Eis a ementa do acórdão dos respectivos Embargos de Declaração:

"CONSTITUCIONAL E ADMINISTRATIVO. EMBARGOS DE DECLARAÇÃO EM RECURSO EXTRAORDINÁRIO COM REPERCUSSÃO GERAL RECONHECIDA. AUSÊNCIA DE OMISSÃO, CONTRADIÇÃO OU OBSCURIDADE. DESENVOLVIMENTO DO PROCEDENTE. POSSIBILIDADE. RESPONSABILIDADE DE SOLIDÁRIA NAS DEMANDAS PRESTACIONAIS NA ÁREA DA SAÚDE. DESPROVIMENTO DOS EMBARGOS DE DECLARAÇÃO.
1. É da jurisprudência do Supremo Tribunal Federal que o tratamento médico adequado aos necessitados se insere no rol dos deveres do Estado, porquanto responsabilidade solidária dos entes federados. O polo passivo pode ser composto por qualquer um deles, isoladamente, ou conjuntamente.

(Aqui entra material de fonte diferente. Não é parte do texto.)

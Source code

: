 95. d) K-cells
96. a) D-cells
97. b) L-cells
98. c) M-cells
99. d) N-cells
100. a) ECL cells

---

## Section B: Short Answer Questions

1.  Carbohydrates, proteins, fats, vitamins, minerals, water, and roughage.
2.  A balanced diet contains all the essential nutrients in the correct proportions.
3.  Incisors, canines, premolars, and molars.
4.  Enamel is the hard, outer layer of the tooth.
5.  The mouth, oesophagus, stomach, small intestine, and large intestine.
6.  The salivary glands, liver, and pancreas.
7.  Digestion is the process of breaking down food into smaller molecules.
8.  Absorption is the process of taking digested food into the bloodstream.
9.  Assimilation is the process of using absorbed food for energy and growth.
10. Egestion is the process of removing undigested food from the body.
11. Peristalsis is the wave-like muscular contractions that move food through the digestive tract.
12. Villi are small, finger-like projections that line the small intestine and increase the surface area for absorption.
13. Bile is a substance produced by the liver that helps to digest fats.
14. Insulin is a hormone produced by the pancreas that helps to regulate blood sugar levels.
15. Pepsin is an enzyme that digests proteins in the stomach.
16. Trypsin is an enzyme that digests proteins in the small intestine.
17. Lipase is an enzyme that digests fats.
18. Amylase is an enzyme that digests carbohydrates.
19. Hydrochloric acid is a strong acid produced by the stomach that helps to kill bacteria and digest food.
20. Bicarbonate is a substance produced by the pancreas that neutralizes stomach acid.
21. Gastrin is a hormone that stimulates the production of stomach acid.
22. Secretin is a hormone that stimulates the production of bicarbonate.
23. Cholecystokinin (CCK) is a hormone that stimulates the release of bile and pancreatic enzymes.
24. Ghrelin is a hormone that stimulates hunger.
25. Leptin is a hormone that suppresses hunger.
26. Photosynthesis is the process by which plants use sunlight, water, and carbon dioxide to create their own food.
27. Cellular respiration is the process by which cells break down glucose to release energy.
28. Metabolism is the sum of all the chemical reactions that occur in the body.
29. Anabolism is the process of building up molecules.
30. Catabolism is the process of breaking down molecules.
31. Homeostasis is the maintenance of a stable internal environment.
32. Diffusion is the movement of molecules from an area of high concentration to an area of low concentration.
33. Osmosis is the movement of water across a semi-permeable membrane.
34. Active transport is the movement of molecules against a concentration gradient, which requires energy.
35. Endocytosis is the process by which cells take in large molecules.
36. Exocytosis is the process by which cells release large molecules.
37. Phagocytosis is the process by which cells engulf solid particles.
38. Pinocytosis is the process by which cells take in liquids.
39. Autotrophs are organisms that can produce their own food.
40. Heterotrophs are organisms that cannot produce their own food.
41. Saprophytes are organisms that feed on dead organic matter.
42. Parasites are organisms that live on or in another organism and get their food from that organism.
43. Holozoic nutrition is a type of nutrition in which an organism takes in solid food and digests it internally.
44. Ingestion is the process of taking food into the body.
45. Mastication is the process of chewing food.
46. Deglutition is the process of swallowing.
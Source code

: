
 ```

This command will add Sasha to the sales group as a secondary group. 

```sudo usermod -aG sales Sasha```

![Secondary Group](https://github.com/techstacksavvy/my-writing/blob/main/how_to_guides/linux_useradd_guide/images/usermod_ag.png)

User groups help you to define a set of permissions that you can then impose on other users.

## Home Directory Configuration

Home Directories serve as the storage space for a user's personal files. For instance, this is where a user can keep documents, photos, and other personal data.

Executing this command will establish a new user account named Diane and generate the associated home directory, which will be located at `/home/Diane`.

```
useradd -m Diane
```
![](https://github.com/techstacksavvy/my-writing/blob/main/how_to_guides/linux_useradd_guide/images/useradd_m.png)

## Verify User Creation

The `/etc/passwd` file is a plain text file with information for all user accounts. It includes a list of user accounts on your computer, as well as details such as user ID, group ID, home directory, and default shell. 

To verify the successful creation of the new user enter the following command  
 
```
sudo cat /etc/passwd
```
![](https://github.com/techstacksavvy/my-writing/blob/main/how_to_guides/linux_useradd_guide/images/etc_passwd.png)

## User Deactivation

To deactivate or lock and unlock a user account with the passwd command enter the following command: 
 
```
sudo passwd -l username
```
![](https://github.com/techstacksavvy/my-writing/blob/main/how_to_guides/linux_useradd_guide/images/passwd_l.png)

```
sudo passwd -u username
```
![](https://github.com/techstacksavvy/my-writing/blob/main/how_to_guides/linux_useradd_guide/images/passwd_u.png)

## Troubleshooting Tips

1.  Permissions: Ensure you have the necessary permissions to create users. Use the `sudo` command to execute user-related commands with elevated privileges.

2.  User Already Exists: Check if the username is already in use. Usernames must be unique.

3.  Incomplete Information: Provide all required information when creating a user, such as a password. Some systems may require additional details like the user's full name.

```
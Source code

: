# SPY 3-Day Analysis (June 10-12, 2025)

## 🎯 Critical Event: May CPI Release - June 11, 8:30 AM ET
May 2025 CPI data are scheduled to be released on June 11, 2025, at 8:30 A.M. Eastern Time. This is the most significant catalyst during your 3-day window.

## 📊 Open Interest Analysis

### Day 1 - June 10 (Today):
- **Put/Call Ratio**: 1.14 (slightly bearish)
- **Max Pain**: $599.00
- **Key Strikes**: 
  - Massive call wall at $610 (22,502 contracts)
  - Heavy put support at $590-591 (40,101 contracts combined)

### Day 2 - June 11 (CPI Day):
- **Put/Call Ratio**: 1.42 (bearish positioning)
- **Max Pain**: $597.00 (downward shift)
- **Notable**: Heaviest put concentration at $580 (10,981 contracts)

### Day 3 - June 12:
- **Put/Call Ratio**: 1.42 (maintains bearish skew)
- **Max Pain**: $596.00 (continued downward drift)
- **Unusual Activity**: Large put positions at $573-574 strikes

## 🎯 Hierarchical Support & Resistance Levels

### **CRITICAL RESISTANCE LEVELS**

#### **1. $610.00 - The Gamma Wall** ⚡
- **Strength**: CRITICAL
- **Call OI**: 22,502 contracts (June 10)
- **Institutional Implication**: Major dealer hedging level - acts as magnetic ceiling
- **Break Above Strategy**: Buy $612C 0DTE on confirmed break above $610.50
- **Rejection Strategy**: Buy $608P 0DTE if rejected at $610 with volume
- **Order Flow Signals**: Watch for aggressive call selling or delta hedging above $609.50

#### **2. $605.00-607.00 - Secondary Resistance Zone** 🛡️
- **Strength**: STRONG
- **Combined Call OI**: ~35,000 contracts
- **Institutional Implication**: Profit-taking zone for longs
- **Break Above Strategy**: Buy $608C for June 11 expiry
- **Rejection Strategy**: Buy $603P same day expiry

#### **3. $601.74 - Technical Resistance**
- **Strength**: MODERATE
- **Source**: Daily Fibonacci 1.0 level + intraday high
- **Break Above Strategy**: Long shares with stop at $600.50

2. A fim de otimizar a compensação entre os entes federados, compete à autoridade judicial, diante dos critérios constitucionais de descentralização e hierarquização, direcionar, caso a caso, o cumprimento conforme as regras de repartição de competências e determinar o ressarcimento a quem suportou o ônus financeiro.